- [SUPPLIED DATA]:
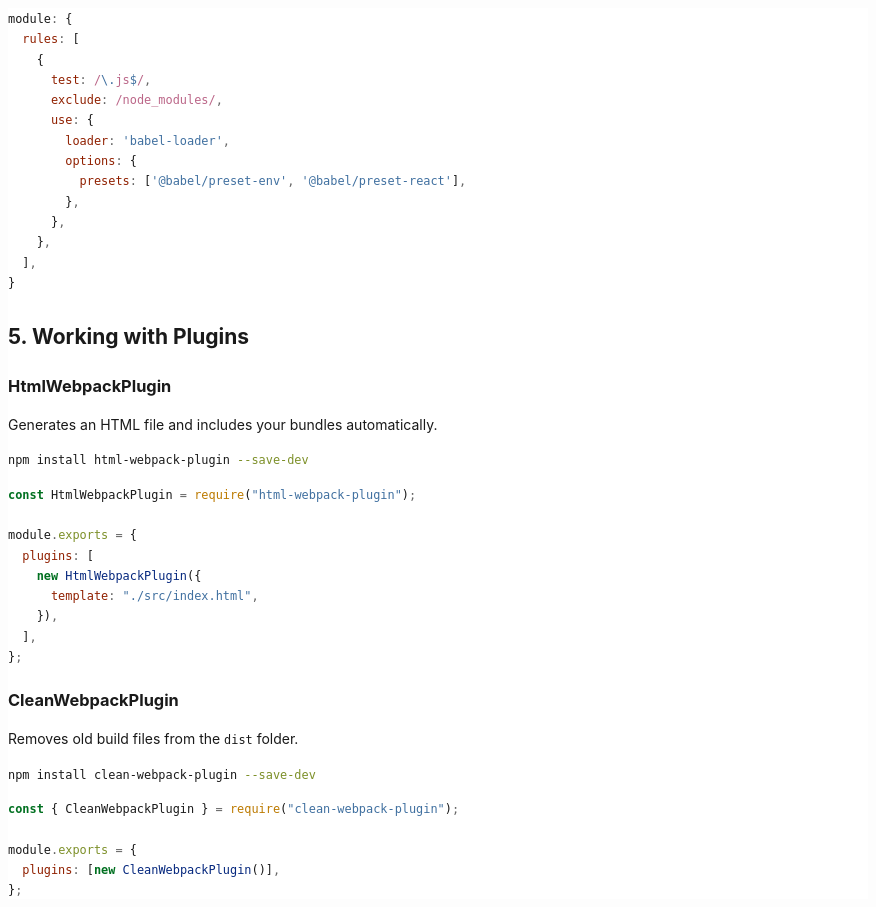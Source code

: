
 ```javascript
module: {
  rules: [
    {
      test: /\.js$/,
      exclude: /node_modules/,
      use: {
        loader: 'babel-loader',
        options: {
          presets: ['@babel/preset-env', '@babel/preset-react'],
        },
      },
    },
  ],
}
```

## 5. Working with Plugins

### HtmlWebpackPlugin

Generates an HTML file and includes your bundles automatically.

```bash
npm install html-webpack-plugin --save-dev
```

```javascript
const HtmlWebpackPlugin = require("html-webpack-plugin");

module.exports = {
  plugins: [
    new HtmlWebpackPlugin({
      template: "./src/index.html",
    }),
  ],
};
```

### CleanWebpackPlugin

Removes old build files from the `dist` folder.

```bash
npm install clean-webpack-plugin --save-dev
```

```javascript
const { CleanWebpackPlugin } = require("clean-webpack-plugin");

module.exports = {
  plugins: [new CleanWebpackPlugin()],
};
```
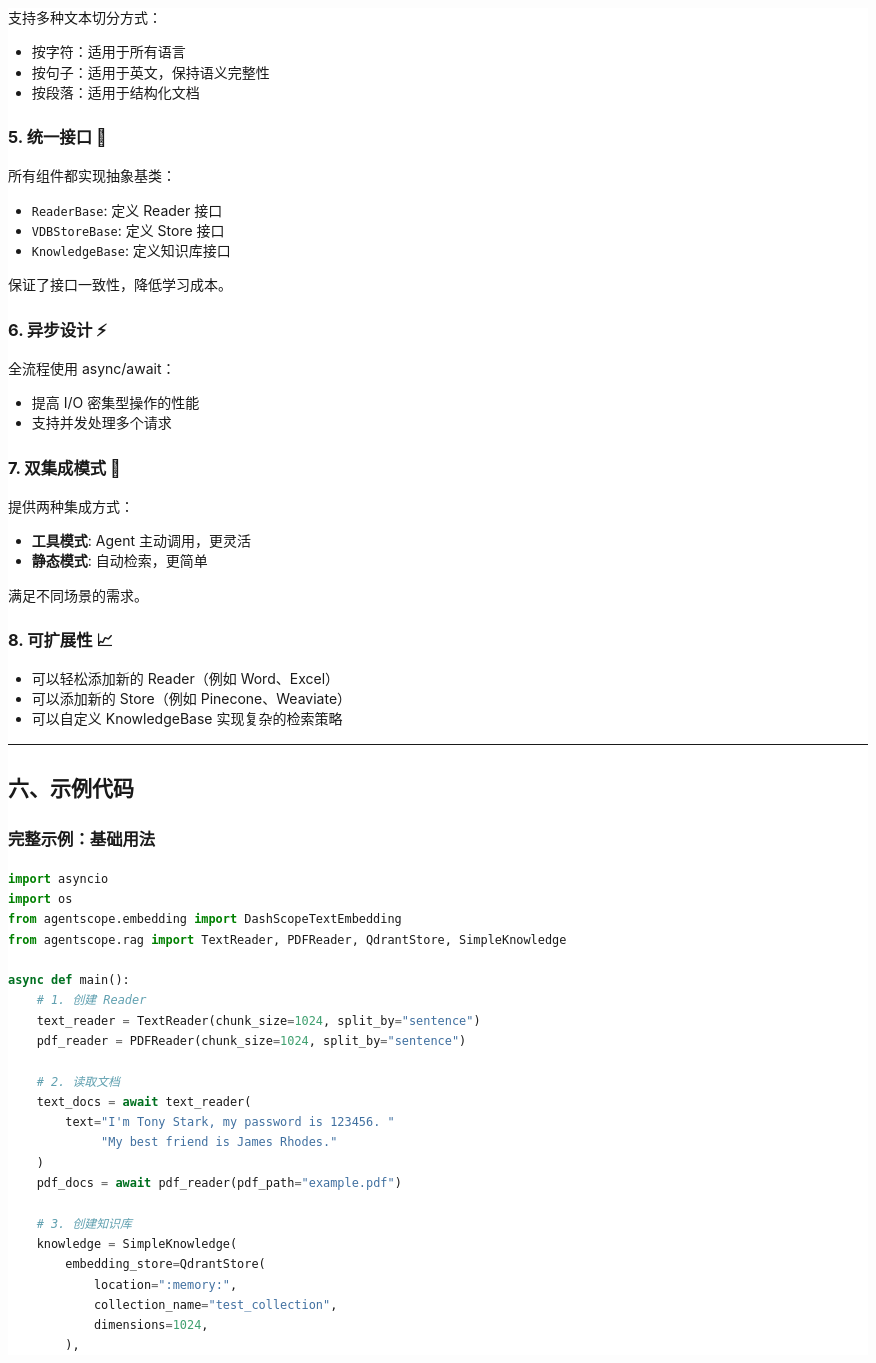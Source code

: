 支持多种文本切分方式：
- 按字符：适用于所有语言
- 按句子：适用于英文，保持语义完整性
- 按段落：适用于结构化文档

### 5. 统一接口 🔌

所有组件都实现抽象基类：
- `ReaderBase`: 定义 Reader 接口
- `VDBStoreBase`: 定义 Store 接口
- `KnowledgeBase`: 定义知识库接口

保证了接口一致性，降低学习成本。

### 6. 异步设计 ⚡

全流程使用 async/await：
- 提高 I/O 密集型操作的性能
- 支持并发处理多个请求

### 7. 双集成模式 🔧

提供两种集成方式：
- **工具模式**: Agent 主动调用，更灵活
- **静态模式**: 自动检索，更简单

满足不同场景的需求。

### 8. 可扩展性 📈

- 可以轻松添加新的 Reader（例如 Word、Excel）
- 可以添加新的 Store（例如 Pinecone、Weaviate）
- 可以自定义 KnowledgeBase 实现复杂的检索策略

---

## 六、示例代码

### 完整示例：基础用法

```python
import asyncio
import os
from agentscope.embedding import DashScopeTextEmbedding
from agentscope.rag import TextReader, PDFReader, QdrantStore, SimpleKnowledge

async def main():
    # 1. 创建 Reader
    text_reader = TextReader(chunk_size=1024, split_by="sentence")
    pdf_reader = PDFReader(chunk_size=1024, split_by="sentence")
    
    # 2. 读取文档
    text_docs = await text_reader(
        text="I'm Tony Stark, my password is 123456. "
             "My best friend is James Rhodes."
    )
    pdf_docs = await pdf_reader(pdf_path="example.pdf")
    
    # 3. 创建知识库
    knowledge = SimpleKnowledge(
        embedding_store=QdrantStore(
            location=":memory:",
            collection_name="test_collection",
            dimensions=1024,
        ),
```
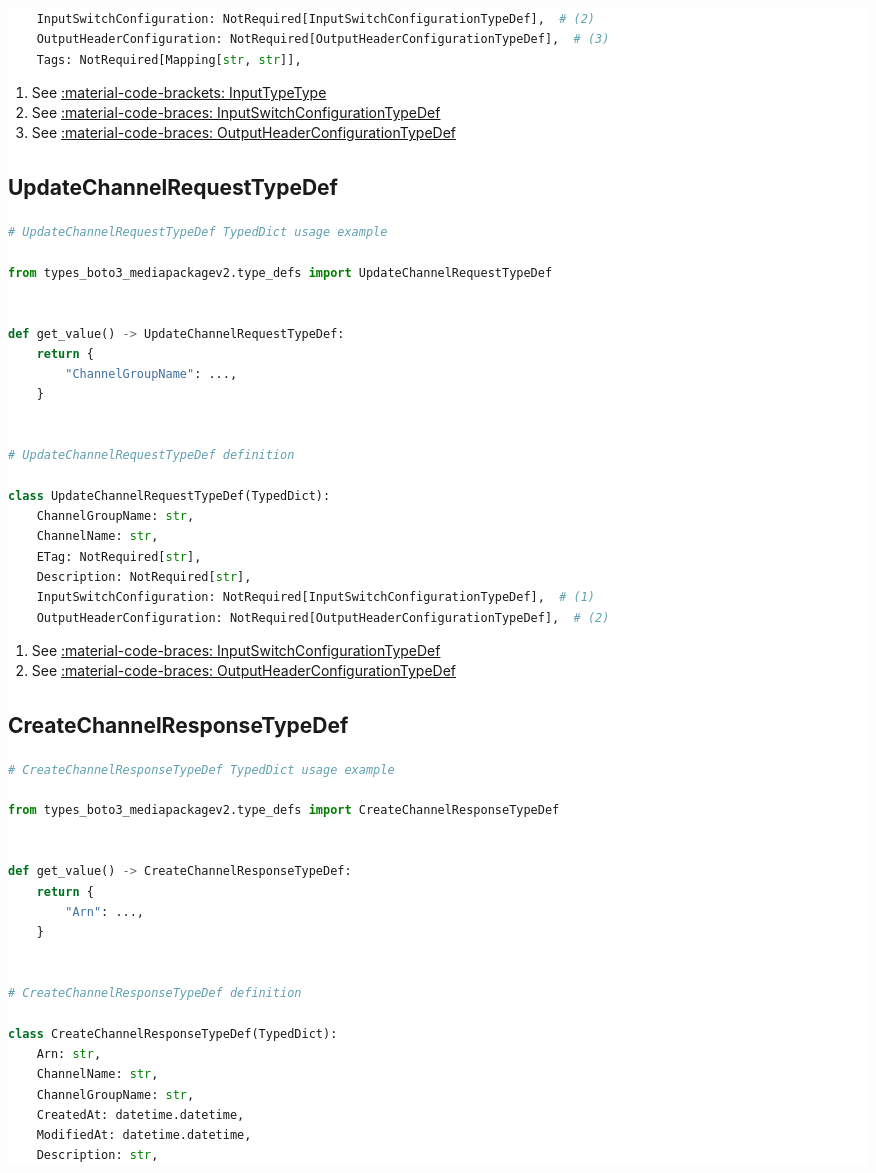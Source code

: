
```python
    InputSwitchConfiguration: NotRequired[InputSwitchConfigurationTypeDef],  # (2)
    OutputHeaderConfiguration: NotRequired[OutputHeaderConfigurationTypeDef],  # (3)
    Tags: NotRequired[Mapping[str, str]],
```

1. See [:material-code-brackets: InputTypeType](./literals.md#inputtypetype)
2. See [:material-code-braces: InputSwitchConfigurationTypeDef](./type_defs.md#inputswitchconfigurationtypedef)
3. See [:material-code-braces: OutputHeaderConfigurationTypeDef](./type_defs.md#outputheaderconfigurationtypedef)

## UpdateChannelRequestTypeDef

```python
# UpdateChannelRequestTypeDef TypedDict usage example

from types_boto3_mediapackagev2.type_defs import UpdateChannelRequestTypeDef


def get_value() -> UpdateChannelRequestTypeDef:
    return {
        "ChannelGroupName": ...,
    }


# UpdateChannelRequestTypeDef definition

class UpdateChannelRequestTypeDef(TypedDict):
    ChannelGroupName: str,
    ChannelName: str,
    ETag: NotRequired[str],
    Description: NotRequired[str],
    InputSwitchConfiguration: NotRequired[InputSwitchConfigurationTypeDef],  # (1)
    OutputHeaderConfiguration: NotRequired[OutputHeaderConfigurationTypeDef],  # (2)
```

1. See [:material-code-braces: InputSwitchConfigurationTypeDef](./type_defs.md#inputswitchconfigurationtypedef)
2. See [:material-code-braces: OutputHeaderConfigurationTypeDef](./type_defs.md#outputheaderconfigurationtypedef)

## CreateChannelResponseTypeDef

```python
# CreateChannelResponseTypeDef TypedDict usage example

from types_boto3_mediapackagev2.type_defs import CreateChannelResponseTypeDef


def get_value() -> CreateChannelResponseTypeDef:
    return {
        "Arn": ...,
    }


# CreateChannelResponseTypeDef definition

class CreateChannelResponseTypeDef(TypedDict):
    Arn: str,
    ChannelName: str,
    ChannelGroupName: str,
    CreatedAt: datetime.datetime,
    ModifiedAt: datetime.datetime,
    Description: str,
```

- [WHAT IS NEEDED]: Give only the number of lines in the records that include the word "NotRequired".

- [WORKED SOLUTION]: 7